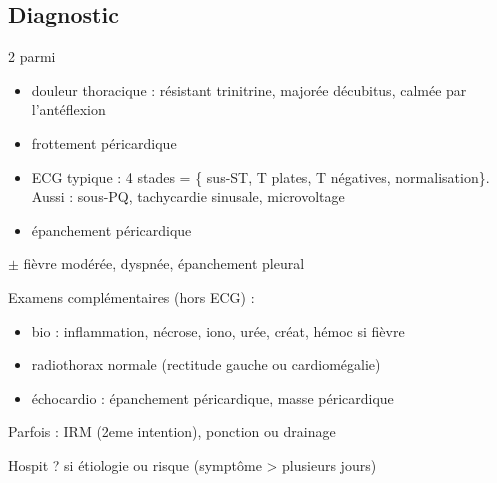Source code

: \documentclass{article}
\begin{document}
\subsection{Diagnostic}
2 parmi
\begin{itemize}
  \item douleur thoracique : résistant trinitrine, majorée décubitus, calmée par
    l'antéflexion
  \item frottement péricardique
  \item ECG typique : 4 stades = \{ sus-ST, T plates, T négatives,
    normalisation\}. Aussi : sous-PQ, tachycardie sinusale, microvoltage
  \item épanchement péricardique
\end{itemize}
$\pm$ fièvre modérée, dyspnée, épanchement pleural

Examens complémentaires (hors ECG) :
\begin{itemize}
  \item bio : inflammation, nécrose, iono, urée, créat, hémoc si fièvre
  \item radiothorax normale (rectitude gauche ou cardiomégalie)
  \item échocardio : épanchement péricardique, masse péricardique
\end{itemize}
Parfois : IRM (2eme intention), ponction ou drainage

Hospit ? si étiologie ou risque (symptôme > plusieurs jours)
\end{document}
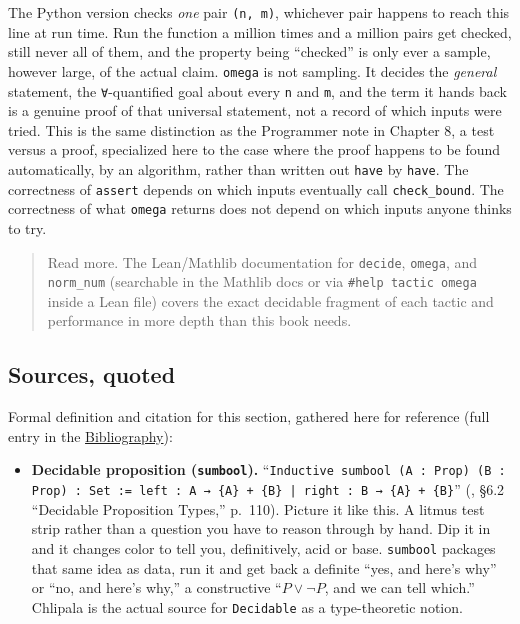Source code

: The Python version checks \emph{one} pair \texttt{(n, m)}, whichever pair happens to reach this line at run time. Run the function a million times and a million pairs get checked, still never all of them, and the property being ``checked'' is only ever a sample, however large, of the actual claim. \texttt{omega} is not sampling. It decides the \emph{general} statement, the \texttt{∀}-quantified goal about every \texttt{n} and \texttt{m}, and the term it hands back is a genuine proof of that universal statement, not a record of which inputs were tried. This is the same distinction as the Programmer note in Chapter 8, a test versus a proof, specialized here to the case where the proof happens to be found automatically, by an algorithm, rather than written out \texttt{have} by \texttt{have}. The correctness of \texttt{assert} depends on which inputs eventually call \texttt{check\_\allowbreak{}bound}. The correctness of what \texttt{omega} returns does not depend on which inputs anyone thinks to try.

\begin{quote}
Read more. The Lean/Mathlib documentation for \texttt{decide}, \texttt{omega}, and \texttt{norm\_\allowbreak{}num} (searchable in the Mathlib docs or via \texttt{\#help tactic omega} inside a Lean file) covers the exact decidable fragment of each tactic and performance in more depth than this book needs.
\end{quote}

\subsection{Sources, quoted}\label{sec:13-working-efficiently:02-decision-procedures:2}

Formal definition and citation for this section, gathered here for reference (full entry in the \hyperref[sec:root:bibliography:1]{Bibliography}):

\begin{itemize}
\tightlist
\item
  \textbf{Decidable proposition (\texttt{sumbool}).} ``\texttt{Inductive sumbool (A : Prop) (B : Prop) : Set := left : A → \{A\} + \{B\} | right : B → \{A\} + \{B\}}'' (\cite{Chlipala2013}, §6.2 ``Decidable Proposition Types,'' p.~110). Picture it like this. A litmus test strip rather than a question you have to reason through by hand. Dip it in and it changes color to tell you, definitively, acid or base. \texttt{sumbool} packages that same idea as data, run it and get back a definite ``yes, and here's why'' or ``no, and here's why,'' a constructive ``\(P \vee \neg P\), and we can tell which.'' Chlipala is the actual source for \texttt{Decidable} as a type-theoretic notion.
\end{itemize}
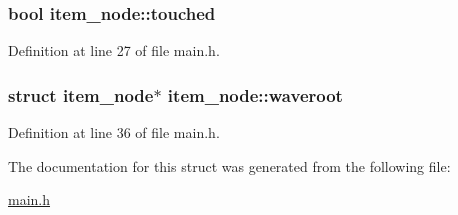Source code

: \subsubsection[{touched}]{\setlength{\rightskip}{0pt plus 5cm}bool item\+\_\+node\+::touched}\hypertarget{structitem__node_afbb25b821a00049b840588c90e0fe61f}{}\label{structitem__node_afbb25b821a00049b840588c90e0fe61f}


Definition at line 27 of file main.\+h.

\subsubsection[{waveroot}]{\setlength{\rightskip}{0pt plus 5cm}struct {\bf item\+\_\+node}$\ast$ item\+\_\+node\+::waveroot}\hypertarget{structitem__node_a42ec4577ca5274298633cd22b51568cc}{}\label{structitem__node_a42ec4577ca5274298633cd22b51568cc}


Definition at line 36 of file main.\+h.



The documentation for this struct was generated from the following file\+:\begin{DoxyCompactItemize}
\item 
\hyperlink{main_8h}{main.\+h}\end{DoxyCompactItemize}

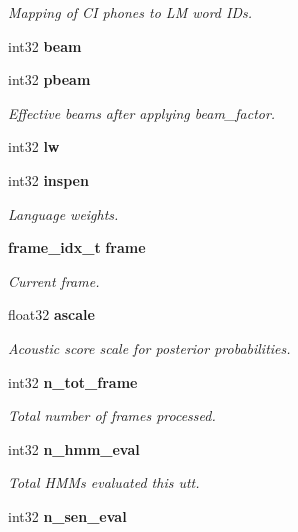 \begin{DoxyCompactItemize}
\begin{DoxyCompactList}\small\item\em Mapping of C\-I phones to L\-M word I\-Ds. \end{DoxyCompactList}\item 
int32 {\bfseries beam}\label{structallphone__search__s_a8d99dcbcf48746431dd1b37c94b4839d}

\item 
int32 {\bf pbeam}\label{structallphone__search__s_af1c69cfc6361bfed4ed0726cbdd4fbfa}

\begin{DoxyCompactList}\small\item\em Effective beams after applying beam\-\_\-factor. \end{DoxyCompactList}\item 
int32 {\bfseries lw}\label{structallphone__search__s_ad2156dcb114cc598b55854ec1f139e81}

\item 
int32 {\bf inspen}\label{structallphone__search__s_ac4f20ffb4acb7c36a8e04cf7b88eafb2}

\begin{DoxyCompactList}\small\item\em Language weights. \end{DoxyCompactList}\item 
{\bf frame\-\_\-idx\-\_\-t} {\bf frame}
\begin{DoxyCompactList}\small\item\em Current frame. \end{DoxyCompactList}\item 
float32 {\bf ascale}
\begin{DoxyCompactList}\small\item\em Acoustic score scale for posterior probabilities. \end{DoxyCompactList}\item 
int32 {\bf n\-\_\-tot\-\_\-frame}\label{structallphone__search__s_a83712f4d89a500720b5bb3e8b2b67297}

\begin{DoxyCompactList}\small\item\em Total number of frames processed. \end{DoxyCompactList}\item 
int32 {\bf n\-\_\-hmm\-\_\-eval}\label{structallphone__search__s_a24d1b4b58c797ff488651b6238040433}

\begin{DoxyCompactList}\small\item\em Total H\-M\-Ms evaluated this utt. \end{DoxyCompactList}\item 
int32 {\bf n\-\_\-sen\-\_\-eval}\label{structallphone__search__s_a5759743790af0ec17f85f14f18004b71}


\end{DoxyCompactItemize}
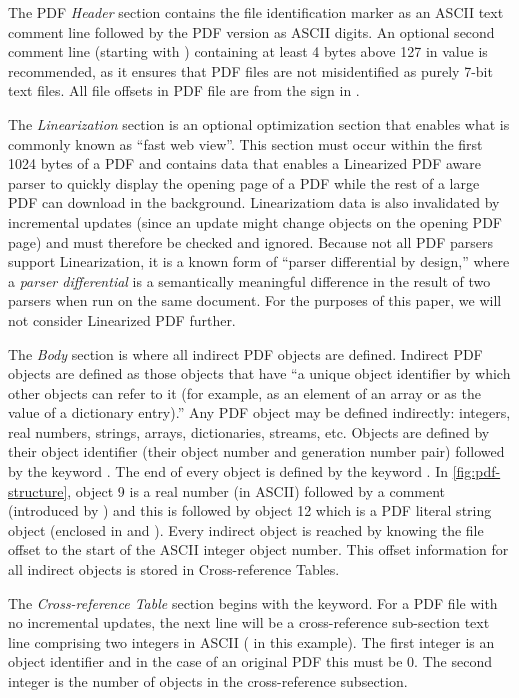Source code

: The PDF \emph{Header} section contains the file identification marker as an ASCII
text comment line  followed by the PDF version as ASCII digits. 
An optional second comment line (starting with \lstcd{\%})
containing at least 4 bytes above 127 in value is recommended, as it ensures 
that PDF files are not misidentified as purely 7-bit text files. 
All file offsets in PDF file are from the \lstcd{\%} sign in .  

The \emph{Linearization} section is an optional optimization section that enables what is commonly
known as ``fast web view''. This section must occur within the first 1024 bytes of a PDF and contains
data that enables a Linearized PDF aware parser to quickly display the opening page of a PDF
while the rest of a large PDF can download in the background.
Linearizatiom data is also invalidated by incremental updates (since an update might change objects
on the opening PDF page) and must therefore be checked and ignored.
%
Because not all PDF parsers support Linearization, it is a known form
of ``parser differential by design,'' where a \emph{parser
  differential} is a semantically meaningful difference in the result
of two parsers when run on the same document.
%
For the purposes of this paper, we will not consider Linearized PDF further.

The \emph{Body} section is where all indirect PDF objects are defined. Indirect PDF objects
are defined as those objects that have ``a unique object identifier by which other objects can
refer to it (for example, as an element of an array or as the value of a dictionary entry).''
Any PDF object may be defined indirectly: integers, real numbers, strings, arrays, dictionaries, 
streams, etc. Objects are defined by their object identifier (their object number and generation 
number pair) followed by the keyword . 
The end of every object is defined by the keyword .
In \cref{fig:pdf-structure}, object 9 is a real number (in ASCII) followed by a comment
(introduced by \lstcd{\%}) and this is followed by object 12 which is a PDF literal string object
(enclosed in \lstcd{(} and \lstcd{)}).  
Every indirect object is reached by knowing the file offset to the start of the ASCII integer 
object number. This offset information for all indirect objects is stored in Cross-reference Tables.

The \emph{Cross-reference Table} section begins with the  keyword. For a PDF file
with no incremental updates, the next line will be a cross-reference sub-section text line comprising
two integers in ASCII ( in this example). The first integer is an object identifier 
and in the case of an original PDF this must be 0. The second integer is the number of
objects in the cross-reference subsection.

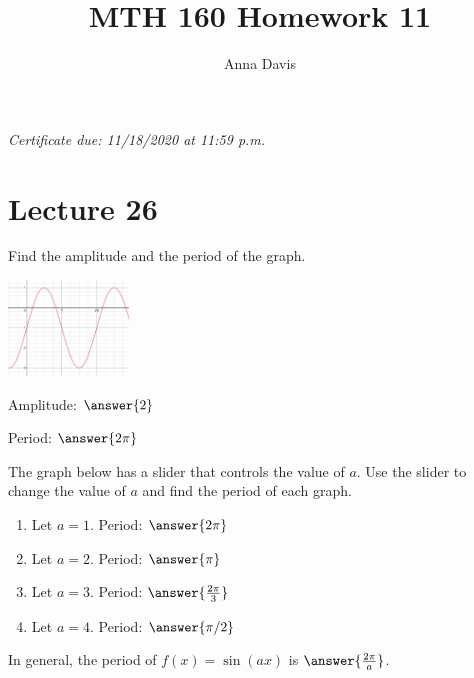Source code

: \documentclass{ximera}
\author{Anna Davis} \title{MTH 160 Homework 11}
\begin{document}
\begin{abstract}

\end{abstract}
\maketitle
 \textit{Certificate due: 11/18/2020 at 11:59 p.m.}
  \section{Lecture 26}
  \begin{problem}\label{prob:160hom11prob2}
  Find the amplitude and the period of the graph.
  \begin{image}
   
\includegraphics[height=1in]{160H11pic2.jpg}~
 
\end{image}
Amplitude: $\answer{2}$

Period: $\answer{2\pi}$
  \end{problem}
  
 \begin{problem}\label{prob:160hom11prob3}  
 The graph below has a slider that controls the value of $a$.  Use the slider to change the value of $a$ and find the period of each graph.
  \begin{center} 
\end{center}
\begin{enumerate}
    \item Let $a=1$.  Period: $\answer{2\pi}$
    \item Let $a=2$.  Period: $\answer{\pi}$
    \item Let $a=3$.  Period: $\answer{\frac{2\pi}{3}}$
    \item Let $a=4$.  Period: $\answer{\pi/2}$
\end{enumerate}
In general, the period of $f(x)=\sin (ax)$ is $\answer{\frac{2\pi}{a}}$.
\end{problem}
\end{document}
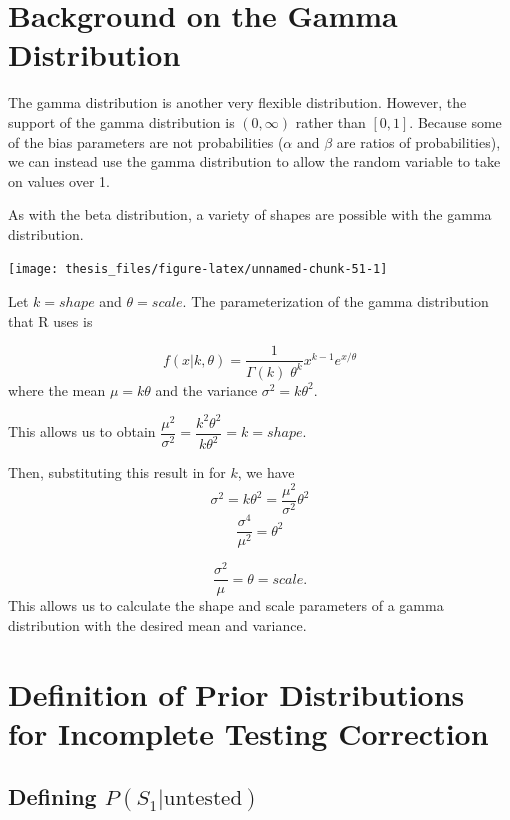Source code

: \documentclass[12pt,twoside]{smiththesis}
\begin{document}
\hypertarget{background-on-the-gamma-distribution}{%
\section{Background on the Gamma Distribution}\label{background-on-the-gamma-distribution}}

The gamma distribution is another very flexible distribution. However, the support of the gamma distribution is \((0,\infty)\) rather than \([0,1]\). Because some of the bias parameters are not probabilities (\(\alpha\) and \(\beta\) are ratios of probabilities), we can instead use the gamma distribution to allow the random variable to take on values over 1.

As with the beta distribution, a variety of shapes are possible with the gamma distribution.
\begin{center}\texttt{[image: thesis\_files/figure-latex/unnamed-chunk-51-1]} \end{center}

Let \(k=shape\) and \(\theta=scale\). The parameterization of the gamma distribution that R uses is

\[f(x|k,\theta) = \frac{1}{\Gamma(k) \;\theta^k}x^{k-1} e^{x/\theta}\]
where the mean \(\mu =k\theta\) and the variance \(\sigma^2 = k\theta^2\).

This allows us to obtain \(\dfrac{\mu^2}{\sigma^2} = \dfrac{k^2 \theta^2}{k\theta^2} = k =shape\).

Then, substituting this result in for \(k\), we have \[\sigma^2 = k \theta^2 = \dfrac{\mu^2}{\sigma^2} \theta^2\]
\[\frac{\sigma^4}{\mu^2}=\theta^2\]

\[\frac{\sigma^2}{\mu}=\theta = scale.\]
This allows us to calculate the shape and scale parameters of a gamma distribution with the desired mean and variance.

\hypertarget{definition-of-prior-distributions-for-incomplete-testing-correction}{%
\section{Definition of Prior Distributions for Incomplete Testing Correction}\label{definition-of-prior-distributions-for-incomplete-testing-correction}}

\hypertarget{defining-ps_1textuntested}{%
\subsection{\texorpdfstring{Defining \(P(S_1|\text{untested})\)}{Defining P(S\_1\textbar\textbackslash text\{untested\})}}\label{defining-ps_1textuntested}}
\end{document}
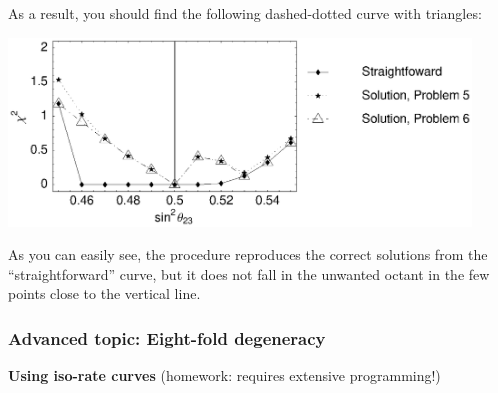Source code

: \documentclass[12pt,a4paper]{article}
\newcommand{\aufg}[1]{\vspace{4mm}{\bf\underline{Problem #1:}}\vspace{3mm}}
\begin{document}
As a result, you should find the following dashed-dotted curve with triangles:
\begin{center}
\includegraphics[height=5cm]{problem6}
\end{center}
As you can easily see, the procedure reproduces the correct solutions from the ``straightforward'' curve, but it does not fall in the unwanted octant in the few points close to the vertical line. 

\subsubsection*{Advanced topic: Eight-fold degeneracy}


\aufg{7} {\bf Using iso-rate curves} (homework: requires extensive programming!)
\end{document}

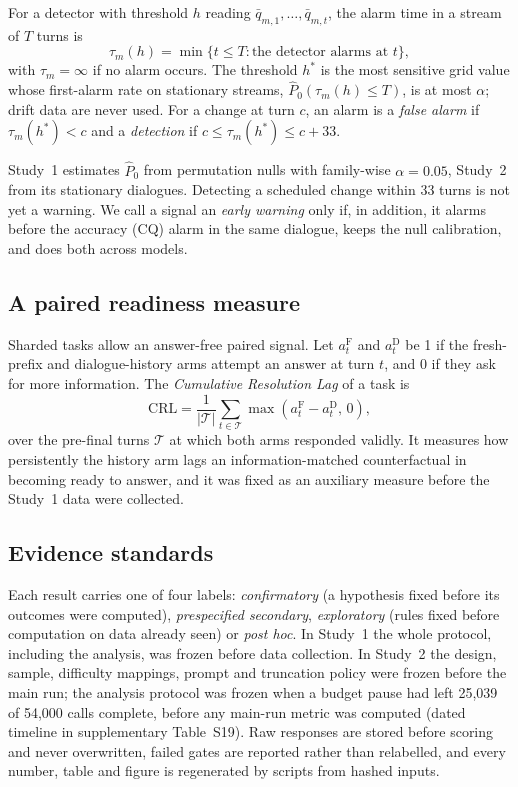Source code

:\begin{definition}
For a detector with threshold $h$ reading $\bar q_{m,1},\dots,\bar q_{m,t}$,
the alarm time in a stream of $T$ turns is
\begin{equation}
  \tau_m(h) = \min\{t\le T : \text{the detector alarms at } t\},
  \label{eq:alarm}
\end{equation}
with $\tau_m=\infty$ if no alarm occurs. The threshold $h^\ast$ is the most
sensitive grid value whose first-alarm rate on stationary streams,
$\widehat{P}_0(\tau_m(h)\le T)$, is at most $\alpha$; drift data are never used.
For a change at turn $c$, an alarm is a \emph{false alarm} if
$\tau_m(h^\ast)<c$ and a \emph{detection} if $c\le\tau_m(h^\ast)\le c+33$.
\end{definition}

Study~1 estimates $\widehat{P}_0$ from permutation nulls with family-wise
$\alpha=0.05$, Study~2 from its stationary dialogues. Detecting a scheduled
change within 33 turns is not yet a warning. We call a signal an \emph{early
warning} only if, in addition, it alarms before the accuracy (CQ) alarm in the
same dialogue, keeps the null calibration, and does both across models.

\subsection{A paired readiness measure}

Sharded tasks allow an answer-free paired signal. Let $a_t^{\mathrm{F}}$ and
$a_t^{\mathrm{D}}$ be 1 if the fresh-prefix and dialogue-history arms attempt an
answer at turn $t$, and 0 if they ask for more information. The
\emph{Cumulative Resolution Lag} of a task is
\begin{equation}
  \mathrm{CRL} = \frac{1}{|\mathcal{T}|}\sum_{t\in\mathcal{T}}
  \max\!\left(a_t^{\mathrm{F}}-a_t^{\mathrm{D}},\,0\right),
\end{equation}
over the pre-final turns $\mathcal{T}$ at which both arms responded validly. It
measures how persistently the history arm lags an information-matched
counterfactual in becoming ready to answer, and it was fixed as an auxiliary
measure before the Study~1 data were collected.

\subsection{Evidence standards}

Each result carries one of four labels: \emph{confirmatory} (a hypothesis fixed
before its outcomes were computed), \emph{prespecified secondary},
\emph{exploratory} (rules fixed before computation on data already seen) or
\emph{post hoc}. In Study~1 the whole protocol, including the analysis, was
frozen before data collection. In Study~2 the design, sample, difficulty
mappings, prompt and truncation policy were frozen before the main run; the
analysis protocol was frozen when a budget pause had left 25,039 of 54,000
calls complete, before any main-run metric was computed (dated timeline in
supplementary Table~S19). Raw responses are stored before
scoring and never overwritten, failed gates are reported rather than
relabelled, and every number, table and figure is regenerated by scripts from
hashed inputs.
◆ ◆ ◆
Keeping every character as it is, restate the lines above that run from the line with "while the rest" through the line with "with no incremental", both included, and nothing else.

while the rest of a large PDF can download in the background.
Linearizatiom data is also invalidated by incremental updates (since an update might change objects
on the opening PDF page) and must therefore be checked and ignored.
%
Because not all PDF parsers support Linearization, it is a known form
of ``parser differential by design,'' where a \emph{parser
  differential} is a semantically meaningful difference in the result
of two parsers when run on the same document.
%
For the purposes of this paper, we will not consider Linearized PDF further.

The \emph{Body} section is where all indirect PDF objects are defined. Indirect PDF objects
are defined as those objects that have ``a unique object identifier by which other objects can
refer to it (for example, as an element of an array or as the value of a dictionary entry).''
Any PDF object may be defined indirectly: integers, real numbers, strings, arrays, dictionaries, 
streams, etc. Objects are defined by their object identifier (their object number and generation 
number pair) followed by the keyword . 
The end of every object is defined by the keyword .
In \cref{fig:pdf-structure}, object 9 is a real number (in ASCII) followed by a comment
(introduced by \lstcd{\%}) and this is followed by object 12 which is a PDF literal string object
(enclosed in \lstcd{(} and \lstcd{)}).  
Every indirect object is reached by knowing the file offset to the start of the ASCII integer 
object number. This offset information for all indirect objects is stored in Cross-reference Tables.

The \emph{Cross-reference Table} section begins with the  keyword. For a PDF file
with no incremental updates, the next line will be a cross-reference sub-section text line comprising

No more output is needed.